ENHANCED BRAIN TUMOR DETECTION IN MRI: A COMPARATIVE STUDY OF MACHINE LEARNING MODELS
Keywords:
Medical Imaging, Brain Tumor, Machine Learning, Neural Networks, Healthcare InformaticsAbstract
Image processing is essential and attractive in the medical and healthcare. Digital image processing identifies diverse pathological methods, like identifying, classifying, evaluating, and testing brain tumors through microscopic images. Many machine-learning methods are recognized in the era of the AI century for detecting brain tumors through Magnetic Resonance Imaging (MRI).

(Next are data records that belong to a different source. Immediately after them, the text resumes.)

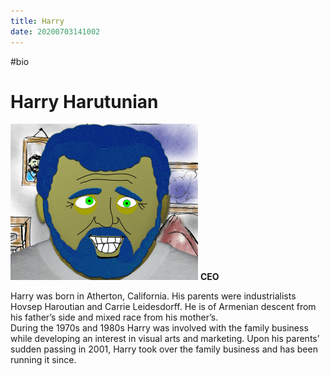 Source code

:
 ```yaml
---
title: Harry
date: 20200703141002
---
```

#bio

# Harry Harutunian
![Mr. Harutunian](harry1.png)
**CEO**

Harry was born in Atherton, California. His parents were industrialists Hovsep Haroutian and Carrie Leidesdorff. He is of Armenian descent from his father’s side and mixed race from his mother’s.  
During the 1970s and 1980s Harry was involved with the family business while developing an interest in visual arts and marketing. Upon his parents’ sudden passing in 2001, Harry took over the family business and has been running it since.
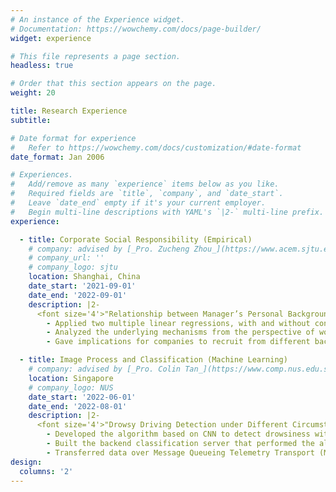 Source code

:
```yaml
---
# An instance of the Experience widget.
# Documentation: https://wowchemy.com/docs/page-builder/
widget: experience

# This file represents a page section.
headless: true

# Order that this section appears on the page.
weight: 20

title: Research Experience
subtitle:

# Date format for experience
#   Refer to https://wowchemy.com/docs/customization/#date-format
date_format: Jan 2006

# Experiences.
#   Add/remove as many `experience` items below as you like.
#   Required fields are `title`, `company`, and `date_start`.
#   Leave `date_end` empty if it's your current employer.
#   Begin multi-line descriptions with YAML's `|2-` multi-line prefix.
experience:

  - title: Corporate Social Responsibility (Empirical)
    # company: advised by [_Pro. Zucheng Zhou_](https://www.acem.sjtu.edu.cn/en/faculty/zhouzucheng.html) from [Shanghai Jiao Tong University](https://www.acem.sjtu.edu.cn/en/)
    # company_url: ''
    # company_logo: sjtu
    location: Shanghai, China
    date_start: '2021-09-01'
    date_end: '2022-09-01'
    description: |2-
      <font size='4'>"Relationship between Manager’s Personal Background and the Evaluation of External Environment for CSR Implementation" with [_Pro. Zucheng Zhou_](https://www.acem.sjtu.edu.cn/en/faculty/zhouzucheng.html) from SJTU</font>
        - Applied two multiple linear regressions, with and without control variables, to research the relationship between personal background such as age and the evaluation of external environment, based on the data collected from MBA students across China.
        - Analyzed the underlying mechanisms from the perspective of work experience, tolerance, forgiveness and anchor bias.
        - Gave implications for companies to recruit from different backgrounds to form the CSR department with staff’s attitudes towards the external environment balanced as well as for scholars to reduce bias in a right way when sampling people’s view about the external environment.

  - title: Image Process and Classification (Machine Learning)
    # company: advised by [_Pro. Colin Tan_](https://www.comp.nus.edu.sg/cs/people/ctank/) from [National University of Singapore](https://www.comp.nus.edu.sg/)
    location: Singapore
    # company_logo: NUS
    date_start: '2022-06-01'
    date_end: '2022-08-01'
    description: |2-
      <font size='4'>"Drowsy Driving Detection under Different Circumstances with Convolutional Neural Networks (CNN)" with [_Pro. Colin Tan_](https://www.comp.nus.edu.sg/cs/people/ctank/) from NUS</font>
        - Developed the algorithm based on CNN to detect drowsiness with nearly 95% accuracy under different circumstances such as dark or bright.
        - Built the backend classification server that performed the algorithm to handle the data and communicated data between detectors and actuators.
        - Transferred data over Message Queueing Telemetry Transport (MQTT), RESTful APIs and stored in SQL databases.
design:
  columns: '2'
---
```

MRI is a recognized image processing method through three-dimensional examination, which identifies unambiguous images of the infection or tumor. The paper aims to offer supervised machine-learning algorithms for brain tumor detection in MRI images through a comparative analysis of different models. Considering the specific features of the tumor and surrounding infected tissues of the brain through analysis supports us in estimating the accuracy of the models and recognizing the optimal operative method. In this paper, four supervised machine learning models are considered: Logistic Regression (LR), Neural Network (NN), Stochastic Gradient Descent (SGD), and Support Vector Machines (SVM). MRI images can quickly identify brain tumors or infections by comparing these models. Furthermore, a model is developed using the Visual Geometry Group (VGG-19) embedder and the Kaggle dataset. The result section shows that the proposed model outperforms the benchmark schemes by attaining high proximity accuracies.